A video on social media shows a high-ranking U.S. legislator declaring his support for an overwhelming tax increase. You react accordingly because the video looks like him and sounds like him, so certainly it has be him.
The term “fake news” is taking a much more literal turn as new technology is making it easier to manipulate the faces and audio in videos. The videos, called deepfakes, can then be posted to any social media site with no indication they are not the real thing.
Edward Delp, director of the Video and Imaging Processing Laboratory at Purdue University, says deepfakes are a growing danger with the next presidential election fast approaching.
“It’s possible that people are going to use fake videos to make fake news and insert these into a political election,” said Delp, the Charles William Harrison Distinguished Professor of Electrical and Computer Engineering. “There’s been some evidence of that in other elections throughout the world already.
“We’ve got our election coming up in 2020 and I suspect people will use these. People believe them and that will be the problem.”
The videos pose a danger to swaying the court of public opinion through social media, as almost 70 percent of adults indicate they use Facebook, usually daily. YouTube boasts even higher numbers, with more than 90 percent of 18- to 24-year-olds using it.
Delp and doctoral student David Güera have worked for two years on video tampering as part of a larger research into media forensics. They’ve worked with sophisticated machine learning techniques based on artificial intelligence and machine learning to create an algorithm that detects deepfakes.
A YouTube video is available at https://youtu.be/aWKBWoDtR8k.
Late last year, Delp and his team’s algorithm won a Defense Advanced Research Projects Agency (DARPA) contest. DARPA is an agency of the U.S. Department of Defense.
“By analyzing the video, the algorithm can see whether or not the face is consistent with the rest of the information in the video,” Delp said. “If it’s inconsistent, we detect these subtle inconsistencies. It can be as small as a few pixels, it’s can be coloring inconsistencies, it can be different types of distortion.”
“Our system is data driven, so it can look for everything – it can look into anomalies like blinking, it can look for anomalies in illumination,” Güera said, adding the system will continue to get better at detecting deepfakes as they give it more examples to learn from.
The research was presented in November at the 2018 IEEE International Conference on Advanced Video and Signal Based Surveillance.
Deepfakes also can be used to fake pornography video and images, using the faces of celebrities or even children.
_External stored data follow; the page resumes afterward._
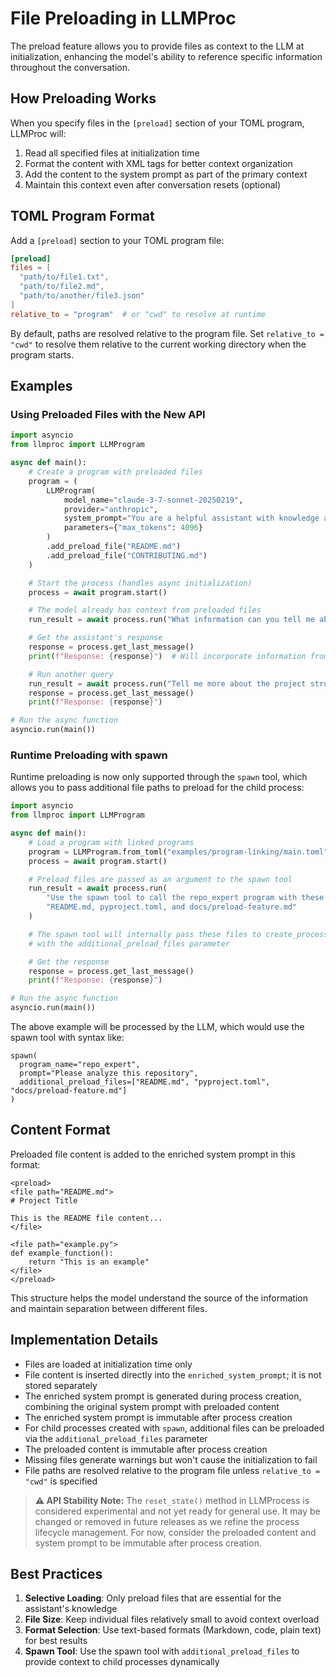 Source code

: # File Preloading in LLMProc

The preload feature allows you to provide files as context to the LLM at initialization, enhancing the model's ability to reference specific information throughout the conversation.

## How Preloading Works

When you specify files in the `[preload]` section of your TOML program, LLMProc will:

1. Read all specified files at initialization time
2. Format the content with XML tags for better context organization
3. Add the content to the system prompt as part of the primary context
4. Maintain this context even after conversation resets (optional)

## TOML Program Format

Add a `[preload]` section to your TOML program file:

```toml
[preload]
files = [
  "path/to/file1.txt",
  "path/to/file2.md",
  "path/to/another/file3.json"
]
relative_to = "program"  # or "cwd" to resolve at runtime
```

By default, paths are resolved relative to the program file. Set
`relative_to = "cwd"` to resolve them relative to the current working
directory when the program starts.

## Examples

### Using Preloaded Files with the New API

```python
import asyncio
from llmproc import LLMProgram

async def main():
    # Create a program with preloaded files
    program = (
        LLMProgram(
            model_name="claude-3-7-sonnet-20250219",
            provider="anthropic",
            system_prompt="You are a helpful assistant with knowledge about this project.",
            parameters={"max_tokens": 4096}
        )
        .add_preload_file("README.md")
        .add_preload_file("CONTRIBUTING.md")
    )

    # Start the process (handles async initialization)
    process = await program.start()

    # The model already has context from preloaded files
    run_result = await process.run("What information can you tell me about the project?")

    # Get the assistant's response
    response = process.get_last_message()
    print(f"Response: {response}")  # Will incorporate information from preloaded files

    # Run another query
    run_result = await process.run("Tell me more about the project structure")
    response = process.get_last_message()
    print(f"Response: {response}")

# Run the async function
asyncio.run(main())
```

### Runtime Preloading with spawn

Runtime preloading is now only supported through the `spawn` tool, which allows you to pass additional file paths to preload for the child process:

```python
import asyncio
from llmproc import LLMProgram

async def main():
    # Load a program with linked programs
    program = LLMProgram.from_toml("examples/program-linking/main.toml")
    process = await program.start()

    # Preload files are passed as an argument to the spawn tool
    run_result = await process.run(
        "Use the spawn tool to call the repo_expert program with these additional files: " +
        "README.md, pyproject.toml, and docs/preload-feature.md"
    )

    # The spawn tool will internally pass these files to create_process
    # with the additional_preload_files parameter

    # Get the response
    response = process.get_last_message()
    print(f"Response: {response}")

# Run the async function
asyncio.run(main())
```

The above example will be processed by the LLM, which would use the spawn tool with syntax like:

```
spawn(
  program_name="repo_expert",
  prompt="Please analyze this repository",
  additional_preload_files=["README.md", "pyproject.toml", "docs/preload-feature.md"]
)
```

## Content Format

Preloaded file content is added to the enriched system prompt in this format:

```
<preload>
<file path="README.md">
# Project Title

This is the README file content...
</file>

<file path="example.py">
def example_function():
    return "This is an example"
</file>
</preload>
```

This structure helps the model understand the source of the information and maintain separation between different files.

## Implementation Details

- Files are loaded at initialization time only
- File content is inserted directly into the `enriched_system_prompt`; it is not stored separately
- The enriched system prompt is generated during process creation, combining the original system prompt with preloaded content
- The enriched system prompt is immutable after process creation
- For child processes created with `spawn`, additional files can be preloaded via the `additional_preload_files` parameter
- The preloaded content is immutable after process creation
- Missing files generate warnings but won't cause the initialization to fail
- File paths are resolved relative to the program file unless
  `relative_to = "cwd"` is specified

> **⚠️ API Stability Note:** The `reset_state()` method in LLMProcess is considered experimental and not yet ready for general use. It may be changed or removed in future releases as we refine the process lifecycle management. For now, consider the preloaded content and system prompt to be immutable after process creation.

## Best Practices

1. **Selective Loading**: Only preload files that are essential for the assistant's knowledge
2. **File Size**: Keep individual files relatively small to avoid context overload
3. **Format Selection**: Use text-based formats (Markdown, code, plain text) for best results
4. **Spawn Tool**: Use the spawn tool with `additional_preload_files` to provide context to child processes dynamically
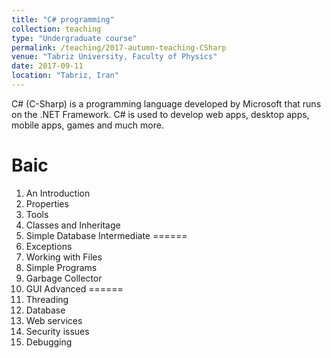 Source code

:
 ```yaml
---
title: "C# programming"
collection: teaching
type: "Undergraduate course"
permalink: /teaching/2017-autumn-teaching-CSharp
venue: "Tabriz University, Faculty of Physics"
date: 2017-09-11
location: "Tabriz, Iran"
---
```


C# (C-Sharp) is a programming language developed by Microsoft that runs on the .NET Framework. C# is used to develop web apps, desktop apps, mobile apps, games and much more.

Baic
======
1. An Introduction
2. Properties
3. Tools
4. Classes and Inheritage
5. Simple Database
Intermediate
======
1. Exceptions
2. Working with Files
3. Simple Programs
4. Garbage Collector
5. GUI
Advanced
======
1. Threading
2. Database
3. Web services
4. Security issues
5. Debugging

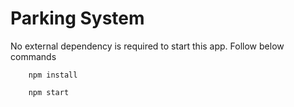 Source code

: # Parking System

No external dependency is required to start this app. Follow below commands

```
    npm install
```


```
    npm start
```
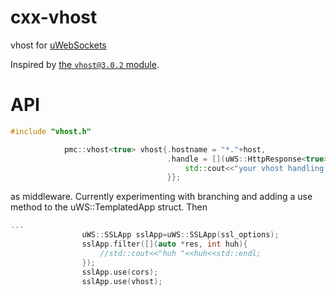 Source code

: # cxx-vhost
vhost for [uWebSockets](https://github.com/uNetworking/uWebSockets)

Inspired by  [the `vhost@3.0.2` module](https://github.com/expressjs/vhost).

# API

```c++
#include "vhost.h"

            pmc::vhost<true> vhost{.hostname = "*."+host,
                                   .handle = [](uWS::HttpResponse<true> *res, uWS::HttpRequest *req){
                                       std::cout<<"your vhost handling here "<<std::endl;
                                   }};

```

as middleware.  Currently experimenting with branching and adding a use method to the uWS::TemplatedApp struct. Then

```c++
...
                uWS::SSLApp sslApp=uWS::SSLApp(ssl_options);
                sslApp.filter([](auto *res, int huh){
                    //std::cout<<"huh "<<huh<<std::endl;
                });
                sslApp.use(cors);
                sslApp.use(vhost);

```

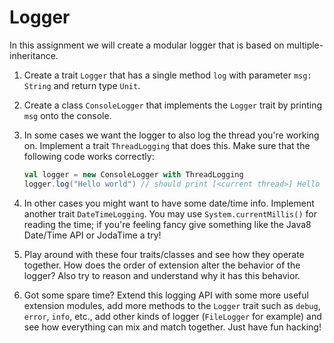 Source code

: # Logger
In this assignment we will create a modular logger that is based on multiple-inheritance.

1. Create a trait `Logger` that has a single method `log` with parameter `msg: String` and return type `Unit`.
2. Create a class `ConsoleLogger` that implements the `Logger` trait by printing `msg` onto the console.
3. In some cases we want the logger to also log the thread you're working on. Implement a trait `ThreadLogging` that does this. Make sure that the following code works correctly:

    ```scala
    val logger = new ConsoleLogger with ThreadLogging
    logger.log("Hello world") // should print [<current thread>] Hello world
    ```
    
4. In other cases you might want to have some date/time info. Implement another trait `DateTimeLogging`. You may use `System.currentMillis()` for reading the time; if you're feeling fancy give something like the Java8 Date/Time API or JodaTime a try!
5. Play around with these four traits/classes and see how they operate together. How does the order of extension alter the behavior of the logger? Also try to reason and understand why it has this behavior.
6. Got some spare time? Extend this logging API with some more useful extension modules, add more methods to the `Logger` trait such as `debug`, `error`, `info`, etc., add other kinds of logger (`FileLogger` for example) and see how everything can mix and match together. Just have fun hacking!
Delp said early deepfakes were easier to spot. The techniques couldn’t recreate eye movement well, resulting in videos of a person that didn’t blink. But advances have made the technology better and more available to people.
News organizations and social media sites have concerns about the future of deepfakes. Delp foresees both having tools like his algorithm in the future to determine what video footage is real and what is a deepfake.
“It’s an arms race,” he said. “Their technology is getting better and better, but I like to think that we’ll be able to keep up.”